# Customizing an Ovation Questions



## Jon Trottier (Nov 29, 2015)

Hi there folks. 
Brand new member her with my first post. I have a mid cost Ovation. I bought it because it was a good sale. The round back really sucks for playing live. My thought is: what if I cut the worst of the hump off and replace it with a flat piece of say, mahogany plywood? I know how I would do it, so that is not an issue. It's whether I should. I think this would also help the 'lack of mid range' complaints I get from sound guys.
I would appreciate as many opinions as I can get.
Thank you one and all!
Peace, Jon


----------



## skilsaw (Nov 4, 2014)

Are you serious?
Why not get spray cans of army green and flat black from Canadian Tire and paint it Camoflaged while you're at it. This would really enhance the value and increase the resale appeal after your carpentry job.


----------



## Guest (Nov 29, 2015)

Now, now, be nice to the fresh blood.
Welcome aboard Jon.
Your theory makes sense, however, what I think skilsaw's alluding to is
maybe sell the Ovy and get another guitar that's suitable instead?


----------



## Lawrence (Nov 14, 2014)

I used to have an Ovy and suffered the same problem get rid of it. Glen Campbell is the only guy who could make them sing properly. Good Luck


----------



## skilsaw (Nov 4, 2014)

A couple of good suggestions and a little more diplomacy than my reply.
I still think the original poster is having us on.

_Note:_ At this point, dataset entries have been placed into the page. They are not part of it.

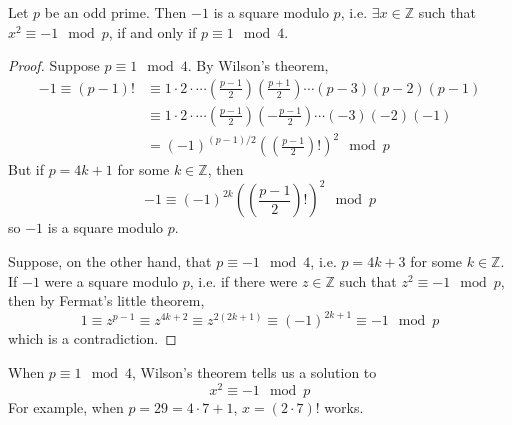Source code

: \documentclass[10pt, a4paper, twoside]{report}
\begin{document}
\begin{proposition}
    Let \(p\) be an odd prime. Then \(-1\) is a square modulo \(p\), i.e. \(\exists x\in\mathbb{Z}\) such that \(x^2\equiv -1\mod p\), if and only if \(p\equiv 1\mod 4\).
\end{proposition}
\begin{proof}
    Suppose \(p\equiv 1\mod 4\). By Wilson's theorem, 
    \begin{align*}
        -1\equiv (p-1)! &\equiv 1\cdot 2\cdot\cdots\left(\frac{p-1}{2}\right)\left(\frac{p+1}{2}\right)\cdots(p-3)(p-2)(p-1) \\
        &\equiv 1\cdot 2\cdot\cdots\left(\frac{p-1}{2}\right)\left(-\frac{p-1}{2}\right)\cdots(-3)(-2)(-1) \\
        &=(-1)^{(p-1)/2}\left(\left(\frac{p-1}2\right)!\right)^2\mod p 
    \end{align*}
    But if \(p=4k+1\) for some \(k\in\mathbb{Z}\), then 
    \[-1\equiv(-1)^{2k}\left(\left(\frac{p-1}2\right)!\right)^2\mod p\]
    so \(-1\) is a square modulo \(p\).

    Suppose, on the other hand, that \(p\equiv -1\mod 4\), i.e. \(p=4k+3\) for some \(k\in\mathbb{Z}\). If \(-1\) were a square modulo \(p\), i.e. if there were \(z\in\mathbb{Z}\) such that \(z^2\equiv -1\mod p\), then by Fermat's little theorem, 
    \[1\equiv z^{p-1}\equiv z^{4k+2}\equiv z^{2(2k+1)}\equiv (-1)^{2k+1}\equiv -1\mod p\]
    which is a contradiction.
\end{proof}
\begin{remark}
    When \(p\equiv 1\mod 4\), Wilson's theorem tells us a solution to \[x^2\equiv -1\mod p\]
    For example, when \(p=29=4\cdot 7+1\), \(x=(2\cdot 7)!\) works.
\end{remark}
\end{document}
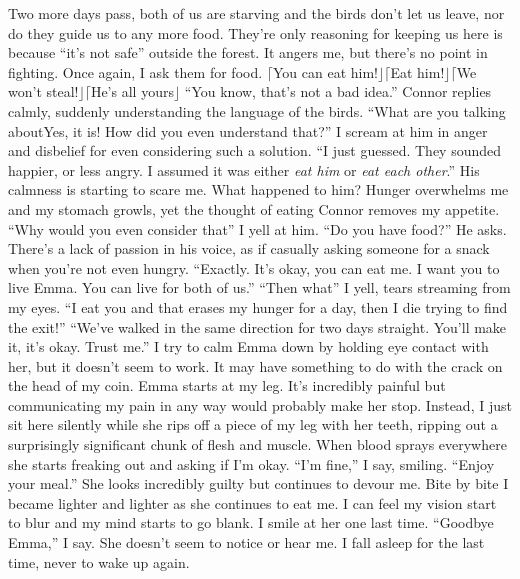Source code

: \documentclass[openany, 12pt]{book}
\newcommand\bird[1]{$\lceil$#1$\rfloor$\tab}
\newcommand\tab[1][1cm]{\hspace*{#1}}
\begin{document}
\newline
\tab
Two more days pass, both of us are starving and the birds don’t let us leave, nor do they guide us to any more food. They’re only reasoning for keeping us here is because ``it’s not safe'' outside the forest. It angers me, but there’s no point in fighting. Once again, I ask them for food.
\newline
\bird{You can eat him!}\bird{Eat him!}\bird{We won't steal!}\bird{He's all yours}
\newline
``You know, that’s not a bad idea.'' Connor replies calmly, suddenly understanding the language of the birds.
\newline
\tab
``What are you talking about\textinterrobang Yes, it is! How did you even understand that?'' I scream at him in anger and disbelief for even considering such a solution.
\newline
\tab
``I just guessed. They sounded happier, or less angry. I assumed it was either \textit{eat him} or \textit{eat each other}.'' His calmness is starting to scare me. What happened to him?
\newline
\tab
Hunger overwhelms me and my stomach growls, yet the thought of eating Connor removes my appetite. ``Why would you even consider that\textinterrobang'' I yell at him.
\newline
\tab
``Do you have food?'' He asks. There’s a lack of passion in his voice, as if casually asking someone for a snack when you’re not even hungry. ``Exactly. It’s okay, you can eat me. I want you to live Emma. You can live for both of us.''
\newline
\tab
``Then what\textinterrobang'' I yell, tears streaming from my eyes. ``I eat you and that erases my hunger for a day, then I die trying to find the exit!''
\newline
\tab
``We’ve walked in the same direction for two days straight. You’ll make it, it’s okay. Trust me.''
\newline
\newline
\tab
I try to calm Emma down by holding eye contact with her, but it doesn’t seem to work. It may have something to do with the crack on the head of my coin. Emma starts at my leg. It’s incredibly painful but communicating my pain in any way would probably make her stop. Instead, I just sit here silently while she rips off a piece of my leg with her teeth, ripping out a surprisingly significant chunk of flesh and muscle. When blood sprays everywhere she starts freaking out and asking if I’m okay. ``I’m fine,'' I say, smiling. ``Enjoy your meal.'' She looks incredibly guilty but continues to devour me. Bite by bite I became lighter and lighter as she continues to eat me. I can feel my vision start to blur and my mind starts to go blank. I smile at her one last time. ``Goodbye Emma,'' I say. She doesn’t seem to notice or hear me. I fall asleep for the last time, never to wake up again.
\end{document}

You can cut the hump off a camel and put on a saddle, but you don't get a horse.


----------



## fraser (Feb 24, 2007)

lots of funny in this thread lol.

OP- are you playing seated?
i never liked playing those bowl backs seated, but standing they were ok.


----------



## Guitar101 (Jan 19, 2011)

How about flipping the Ovation over. . . Cut a new hole, remove the neck and flip it over. Re-install the neck. Put the piece of plywood you have over the hole which is now on the back of the guitar. Voila, the flat back your looking for that's sure to please "the sound guys".

I hope this helps Jon and welcome to the forum.


----------



## Lord-Humongous (Jun 5, 2014)

Would a guitar strap help?


----------



## fredyfreeloader (Dec 11, 2010)

WTF. cut the hump off, that's sillier then me going out and auditioning for a heavy metal rock band. I'm an Opera kind of guy. 
Oh yes welcome to the forum.


----------



## Tone Chaser (Mar 2, 2014)

A man has to know his limitations. If you have the ability to do that kind of work, you are truly gifted.

And then again, just because you can, doesn't mean you should.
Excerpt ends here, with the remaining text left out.